Greed, indeed. Since 2014, SDG&E’s electric rates have been skyrocketing, but the utility’s thirst for more money appears unquenched. In the last few years, SDG&E has been filing multiple applications requesting revenue increases for various purposes. These applications often move forward on separate procedural tracks before state regulators. These rate increases have led to SDG&E’s residential average rates increasing by 24% in only three years – a pace of increase that is more than triple inflation rates. Now, according to a government oversight agency, SDG&E’s recently proposed 2017 rates make SDG&E’s rates the highest in the state of California. SDG&E’s system average rates also are the highest and have the steepest increases among the three largest California investor owned utilities (IOUs) as shown below.
In its protest to SDG&E’s advice letter 3130-E-B, the state Office of Ratepayer Advocates asserts that SDG&E’s attempt to pass through new rate increases already approved by the state regulators needs to be revisited. As part of the residential rate reform tier consolidation and flattening, Tier 1 residential rates have seen a 55% increase over a three-year (2015-2017) period. However, this did not result in lowering the high tier rates. At the beginning of the residential rate reform, SDG&E’s highest tier (Tier 4) rate was 42 cents/kWh. Now the highest tier (HUC) rate is almost 55 cents/kWh.7
The office claims that SDG&E may have misled regulators. On September 8, 2017, SDG&E submitted illustrative rates that were far lower than the rates proposed less than two months later on November 2, 2017. Table 1 below shows SDG&E’s proposed summer Tier 1 rate is 4.3 cents per kWh higher, and the proposed winter Tier 1 rate is 3.7 cents per kWh higher than those shown in the September filing than its previous representation to the Commission:
Making matters worse, ORA has evaluated SDG&E residential electric rates from January 2015 to SDG&E proposed rates for December 1, 2017. The office found that SDG&E’s summer Tier 1 rates have increased 55.4%, and winter Tier 1 rates have increased 31.7%, while residential average rates (RAR) have increased by 23.6%. These lower tier rates punish SDG&E customers who use LESS power. In other words, those who conserve are seeing large rate increases than those customers who squander electricity.
It wasn’t always this bad. Notably, in 2008, the residential rates for all three utilities were just about the same (15.6 for SDG&E, 15.0 for both SCE and PG&E). Only after the 2008 and 2012 SDG&E GRC decisions, did SDG&E’s rates jump well above California’s other two energy utilities while SDG&E reaped record profits and management bonuses. This coming year, SDG&E’s residential customers will be paying 20% more than SCE customers and almost 15% more than PG&E customers.

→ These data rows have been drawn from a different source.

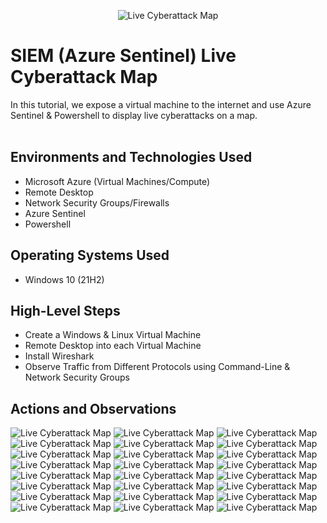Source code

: <p align="center">
<img src="https://i.imgur.com/Mueltz2.png" alt="Live Cyberattack Map"/>
<h1>SIEM (Azure Sentinel) Live Cyberattack Map</h1>
In this tutorial, we expose a virtual machine to the internet and use Azure Sentinel & Powershell to display live cyberattacks on a map. 
<br>

  
</br>


<h2>Environments and Technologies Used</h2>

- Microsoft Azure (Virtual Machines/Compute)
- Remote Desktop
- Network Security Groups/Firewalls
- Azure Sentinel
- Powershell

<h2>Operating Systems Used </h2>

- Windows 10 (21H2)

<h2>High-Level Steps</h2>

- Create a Windows & Linux Virtual Machine
- Remote Desktop into each Virtual Machine
- Install Wireshark 
- Observe Traffic from Different Protocols using Command-Line & Network Security Groups

<h2>Actions and Observations</h2>


<img src="https://i.imgur.com/UyQwl4M.png" alt="Live Cyberattack Map"/>
<img src="https://i.imgur.com/xtXSdiG.png" alt="Live Cyberattack Map"/>
<img src="https://i.imgur.com/7txfsfL.png" alt="Live Cyberattack Map"/>
<img src="https://i.imgur.com/jNTofq0.png" alt="Live Cyberattack Map"/>
<img src="https://i.imgur.com/D1x0o5a.png" alt="Live Cyberattack Map"/>
<img src="https://i.imgur.com/gK7j2eY.png" alt="Live Cyberattack Map"/>
<img src="https://i.imgur.com/bLD5uef.png" alt="Live Cyberattack Map"/>
<img src="https://i.imgur.com/eXd9Nts.png" alt="Live Cyberattack Map"/>
<img src="https://i.imgur.com/yRi5zgb.png" alt="Live Cyberattack Map"/>
<img src="https://i.imgur.com/b55RYO6.png" alt="Live Cyberattack Map"/>
<img src="https://i.imgur.com/CweXz6H.png" alt="Live Cyberattack Map"/>
<img src="https://i.imgur.com/Go5mYkZ.png" alt="Live Cyberattack Map"/>
<img src="https://i.imgur.com/LOMt6wr.png" alt="Live Cyberattack Map"/>
<img src="https://i.imgur.com/yChsH4A.png" alt="Live Cyberattack Map"/>
<img src="https://i.imgur.com/pWoylt4.png" alt="Live Cyberattack Map"/>
<img src="https://i.imgur.com/Y5ATiUA.png" alt="Live Cyberattack Map"/>
<img src="https://i.imgur.com/xifHIpw.png" alt="Live Cyberattack Map"/>
<img src="https://i.imgur.com/X2DvGJf.png" alt="Live Cyberattack Map"/>
<img src="https://i.imgur.com/rm2hhAh.png" alt="Live Cyberattack Map"/>
<img src="https://i.imgur.com/SLMgJCd.png" alt="Live Cyberattack Map"/>
<img src="https://i.imgur.com/w6y1jhu.png" alt="Live Cyberattack Map"/>
<img src="https://i.imgur.com/4j5p6Du.png" alt="Live Cyberattack Map"/>
<img src="https://i.imgur.com/NIi43Wa.png" alt="Live Cyberattack Map"/>
<img src="https://i.imgur.com/gohL1RE.png" alt="Live Cyberattack Map"/>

And the news gets even worse: SDG&E has filed yet two more monster rate hike requests with regulators in the last six months. In Application 17-10-007, SDG&E is asking for an increase of $218 million (11.0%) in 2019. The request also includes a 7.3% increase in 2020, a 5.2% increase in 2021 and a 5.1% increase in 2022, resulting in increases up to $160 million in 2020, $123 million in 2021 and $126 million in 2022. And just three months prior, SDG&E filed another application (A. 17-04-027) seeking $256 million to replace its outdated billing system. Spread out over the expected lifetime of the new billing system, what is called the “total revenue requirement” that would be picked up by customers comes in at a breathtaking $996.6 million. In just six months, SDG&E has unveiled over $1.5 billion dollars of rate hikes in the pipeline, to take effect in 2018.
At the same time, SDG&E’s profits have been increasing steadily. Its profits have almost doubled in the past 10 years:
In all likelihood, the state Public Utilities Commission will permit much of these rate hike requests to go through. So in a time of declining oil and gas prices, it would appear as though San Diegans are facing a grimmer, and more expensive, energy future.